Brigada News FM Koronadal (DXCE)

Koronadal; Philippines;
- Broadcast area: Northern South Cotabato and surrounding areas
- Frequency: 95.7 MHz
- Branding: 95.7 Brigada News FM

Programming
- Languages: Hiligaynon, Filipino
- Format: Contemporary MOR, News, Talk
- Network: Brigada News FM

Ownership
- Owner: Brigada Mass Media Corporation; (Baycomms Broadcasting Corporation);

History
- First air date: February 18, 2013

Technical information
- Licensing authority: NTC
- Power: 5,000 watts
- ERP: 10,000 watts

Links
- Webcast: Live Stream
- Website: brigada.ph

= DXCE =

Radio station in Philippines

DXCE (95.7 FM), broadcasting as 95.7 Brigada News FM, is a radio station owned and operated by Brigada Mass Media Corporation.

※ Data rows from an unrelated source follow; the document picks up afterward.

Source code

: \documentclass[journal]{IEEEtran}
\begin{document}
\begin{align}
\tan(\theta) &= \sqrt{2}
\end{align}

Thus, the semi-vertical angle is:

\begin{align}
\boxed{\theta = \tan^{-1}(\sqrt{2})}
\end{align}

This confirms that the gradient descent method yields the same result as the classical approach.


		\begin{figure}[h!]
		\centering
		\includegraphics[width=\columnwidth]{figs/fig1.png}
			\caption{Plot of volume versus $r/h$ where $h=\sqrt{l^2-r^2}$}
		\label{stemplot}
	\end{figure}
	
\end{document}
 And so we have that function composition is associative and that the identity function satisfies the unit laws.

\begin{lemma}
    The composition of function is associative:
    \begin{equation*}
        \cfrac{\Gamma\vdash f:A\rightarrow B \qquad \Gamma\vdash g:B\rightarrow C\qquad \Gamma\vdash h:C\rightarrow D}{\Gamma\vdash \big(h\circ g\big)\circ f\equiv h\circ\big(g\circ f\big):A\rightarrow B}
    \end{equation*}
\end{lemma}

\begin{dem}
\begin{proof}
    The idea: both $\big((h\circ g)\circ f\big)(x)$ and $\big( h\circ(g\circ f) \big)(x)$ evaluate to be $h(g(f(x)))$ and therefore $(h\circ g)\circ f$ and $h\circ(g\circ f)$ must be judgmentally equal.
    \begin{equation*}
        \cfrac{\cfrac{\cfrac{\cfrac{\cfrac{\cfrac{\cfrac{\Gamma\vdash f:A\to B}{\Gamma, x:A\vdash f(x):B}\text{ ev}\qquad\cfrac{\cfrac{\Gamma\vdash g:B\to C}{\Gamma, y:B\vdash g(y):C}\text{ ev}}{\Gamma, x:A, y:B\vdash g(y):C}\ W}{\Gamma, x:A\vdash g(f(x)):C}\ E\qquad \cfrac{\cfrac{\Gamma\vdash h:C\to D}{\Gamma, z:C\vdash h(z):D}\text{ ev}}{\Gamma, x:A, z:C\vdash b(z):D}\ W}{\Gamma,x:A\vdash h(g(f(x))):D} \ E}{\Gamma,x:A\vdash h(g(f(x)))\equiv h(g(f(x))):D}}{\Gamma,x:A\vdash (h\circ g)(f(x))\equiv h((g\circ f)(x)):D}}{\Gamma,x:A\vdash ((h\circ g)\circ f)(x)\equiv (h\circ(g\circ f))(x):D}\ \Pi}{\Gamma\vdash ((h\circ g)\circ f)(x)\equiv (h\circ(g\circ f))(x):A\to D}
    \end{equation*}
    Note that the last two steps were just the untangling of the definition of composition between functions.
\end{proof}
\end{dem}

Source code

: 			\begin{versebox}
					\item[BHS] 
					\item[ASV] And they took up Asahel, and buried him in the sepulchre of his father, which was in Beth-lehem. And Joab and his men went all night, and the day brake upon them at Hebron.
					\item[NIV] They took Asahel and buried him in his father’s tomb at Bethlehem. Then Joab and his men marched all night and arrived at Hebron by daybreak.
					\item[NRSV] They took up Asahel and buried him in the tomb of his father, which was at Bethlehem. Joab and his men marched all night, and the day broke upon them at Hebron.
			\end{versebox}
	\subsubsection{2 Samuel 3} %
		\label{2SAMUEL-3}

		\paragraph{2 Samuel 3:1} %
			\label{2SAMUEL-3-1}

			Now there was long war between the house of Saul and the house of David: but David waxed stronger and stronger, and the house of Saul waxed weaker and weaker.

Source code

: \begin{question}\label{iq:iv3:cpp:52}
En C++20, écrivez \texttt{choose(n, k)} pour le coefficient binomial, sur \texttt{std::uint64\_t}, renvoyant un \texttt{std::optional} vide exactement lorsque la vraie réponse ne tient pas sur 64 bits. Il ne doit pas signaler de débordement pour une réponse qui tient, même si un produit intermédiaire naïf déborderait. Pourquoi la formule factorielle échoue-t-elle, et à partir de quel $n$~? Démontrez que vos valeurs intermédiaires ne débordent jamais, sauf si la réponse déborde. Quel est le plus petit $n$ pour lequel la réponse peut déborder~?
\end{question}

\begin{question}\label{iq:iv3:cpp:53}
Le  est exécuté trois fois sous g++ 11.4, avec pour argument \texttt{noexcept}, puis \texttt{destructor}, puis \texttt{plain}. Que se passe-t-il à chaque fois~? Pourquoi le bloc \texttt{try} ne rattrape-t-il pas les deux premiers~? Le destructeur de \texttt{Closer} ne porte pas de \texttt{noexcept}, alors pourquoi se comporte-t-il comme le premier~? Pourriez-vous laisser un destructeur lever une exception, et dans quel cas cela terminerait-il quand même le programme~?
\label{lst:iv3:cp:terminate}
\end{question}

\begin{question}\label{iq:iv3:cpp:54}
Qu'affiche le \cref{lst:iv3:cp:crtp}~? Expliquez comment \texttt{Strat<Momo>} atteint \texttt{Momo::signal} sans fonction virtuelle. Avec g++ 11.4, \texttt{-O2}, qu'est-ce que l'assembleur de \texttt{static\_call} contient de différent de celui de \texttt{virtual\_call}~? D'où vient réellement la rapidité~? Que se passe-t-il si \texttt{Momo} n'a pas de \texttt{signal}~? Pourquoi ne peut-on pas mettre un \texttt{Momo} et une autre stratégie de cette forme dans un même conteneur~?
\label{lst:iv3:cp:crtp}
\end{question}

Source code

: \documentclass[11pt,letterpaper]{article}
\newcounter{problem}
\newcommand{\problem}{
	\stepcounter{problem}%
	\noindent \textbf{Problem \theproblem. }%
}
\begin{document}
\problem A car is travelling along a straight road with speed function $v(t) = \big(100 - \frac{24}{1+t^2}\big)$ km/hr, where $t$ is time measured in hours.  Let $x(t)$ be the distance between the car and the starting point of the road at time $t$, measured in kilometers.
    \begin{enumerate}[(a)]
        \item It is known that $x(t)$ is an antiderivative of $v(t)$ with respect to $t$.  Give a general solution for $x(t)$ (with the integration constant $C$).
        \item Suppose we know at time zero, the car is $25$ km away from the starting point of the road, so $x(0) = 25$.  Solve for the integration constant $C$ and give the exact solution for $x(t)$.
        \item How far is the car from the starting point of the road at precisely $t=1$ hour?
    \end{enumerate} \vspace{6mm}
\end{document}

Its studio is located at the 2nd Floor, Janro Glass Bldg., General Santos Dr., Koronadal, and its transmitter is located at Brgy. Paraiso, Koronadal.

==History==
Formerly owned by Hypersonic Broadcasting Center, Brigada News FM was inaugurated on February 18, 2013. This is the second Brigada station after its flagship station in General Santos. In less than a year, it easily gained wide listenership. As per 2015 KBP-Kantar Media Survey, it is ranked as the over-all #1 Radio Station in Koronadal.

The station was formerly heard in Tacurong via 104.5 FM from March 19, 2018 to November 26, 2023.